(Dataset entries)
* * *

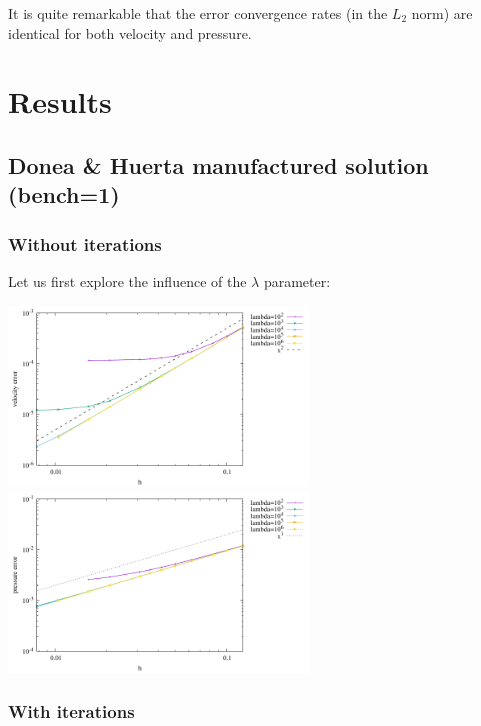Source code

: It is quite remarkable that the error convergence rates (in the $L_2$ norm)
are identical for both velocity and pressure. 







\newpage
\section*{Results}

\subsection*{Donea \& Huerta manufactured solution (bench=1)}

\subsubsection*{Without iterations}

Let us first explore the influence of the $\lambda$ parameter:

\begin{center}
\includegraphics[width=8cm]{python_codes/fieldstone_161/results/bench1/single/errorsV.pdf}
\includegraphics[width=8cm]{python_codes/fieldstone_161/results/bench1/single/errorsP.pdf}\\
\end{center}

\subsubsection*{With iterations}

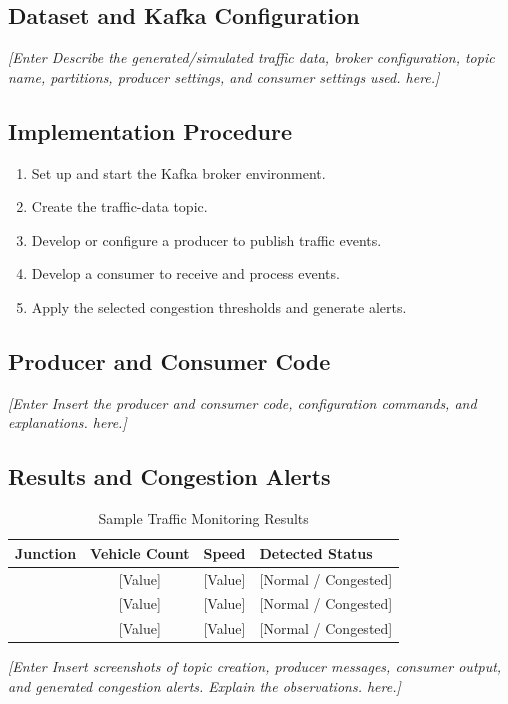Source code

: \documentclass[12pt,a4paper]{report}
\newcommand{\placeholder}[1]{\textit{[Enter #1 here.]}}
\begin{document}
\subsection{Dataset and Kafka Configuration}
\placeholder{Describe the generated/simulated traffic data, broker
configuration, topic name, partitions, producer settings, and consumer
settings used.}

\subsection{Implementation Procedure}
\begin{enumerate}
    \item Set up and start the Kafka broker environment.
    \item Create the traffic-data topic.
    \item Develop or configure a producer to publish traffic events.
    \item Develop a consumer to receive and process events.
    \item Apply the selected congestion thresholds and generate alerts.
\end{enumerate}

\subsection{Producer and Consumer Code}
\placeholder{Insert the producer and consumer code, configuration
commands, and explanations.}

\subsection{Results and Congestion Alerts}
\begin{table}[H]
\centering
\caption{Sample Traffic Monitoring Results}
\begin{tabularx}{\textwidth}{|l|c|c|X|}
\hline
\textbf{Junction} & \textbf{Vehicle Count} & \textbf{Speed} & \textbf{Detected Status}\\
\hline
[Junction 1] & [Value] & [Value] & [Normal / Congested]\\
\hline
[Junction 2] & [Value] & [Value] & [Normal / Congested]\\
\hline
[Junction 3] & [Value] & [Value] & [Normal / Congested]\\
\hline
\end{tabularx}
\end{table}
\placeholder{Insert screenshots of topic creation, producer messages,
consumer output, and generated congestion alerts. Explain the observations.}
\end{document}
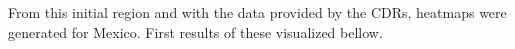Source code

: From this initial region and with the data provided by the CDRs, heatmaps were generated for Mexico. First results of these visualized bellow.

* * *

▸ Exercise description
Without the images, print all of the lines above exactly.

▸ Result of the exercise
Source code

: It is quite remarkable that the error convergence rates (in the $L_2$ norm)
are identical for both velocity and pressure. 







\newpage
\section*{Results}

\subsection*{Donea \& Huerta manufactured solution (bench=1)}

\subsubsection*{Without iterations}

Let us first explore the influence of the $\lambda$ parameter:

\begin{center}
\includegraphics[width=8cm]{python_codes/fieldstone_161/results/bench1/single/errorsV.pdf}
\includegraphics[width=8cm]{python_codes/fieldstone_161/results/bench1/single/errorsP.pdf}\\
\end{center}

\subsubsection*{With iterations}

Source code

: \documentclass[12pt,a4paper]{report}
\newcommand{\placeholder}[1]{\textit{[Enter #1 here.]}}
\begin{document}
\subsection{Dataset and Kafka Configuration}
\placeholder{Describe the generated/simulated traffic data, broker
configuration, topic name, partitions, producer settings, and consumer
settings used.}

\subsection{Implementation Procedure}
\begin{enumerate}
    \item Set up and start the Kafka broker environment.
    \item Create the traffic-data topic.
    \item Develop or configure a producer to publish traffic events.
    \item Develop a consumer to receive and process events.
    \item Apply the selected congestion thresholds and generate alerts.
\end{enumerate}

\subsection{Producer and Consumer Code}
\placeholder{Insert the producer and consumer code, configuration
commands, and explanations.}

\subsection{Results and Congestion Alerts}
\begin{table}[H]
\centering
\caption{Sample Traffic Monitoring Results}
\begin{tabularx}{\textwidth}{|l|c|c|X|}
\hline
\textbf{Junction} & \textbf{Vehicle Count} & \textbf{Speed} & \textbf{Detected Status}\\
\hline
[Junction 1] & [Value] & [Value] & [Normal / Congested]\\
\hline
[Junction 2] & [Value] & [Value] & [Normal / Congested]\\
\hline
[Junction 3] & [Value] & [Value] & [Normal / Congested]\\
\hline
\end{tabularx}
\end{table}
\placeholder{Insert screenshots of topic creation, producer messages,
consumer output, and generated congestion alerts. Explain the observations.}
\end{document}
Source code

: From this initial region and with the data provided by the CDRs, heatmaps were generated for Mexico. First results of these visualized bellow.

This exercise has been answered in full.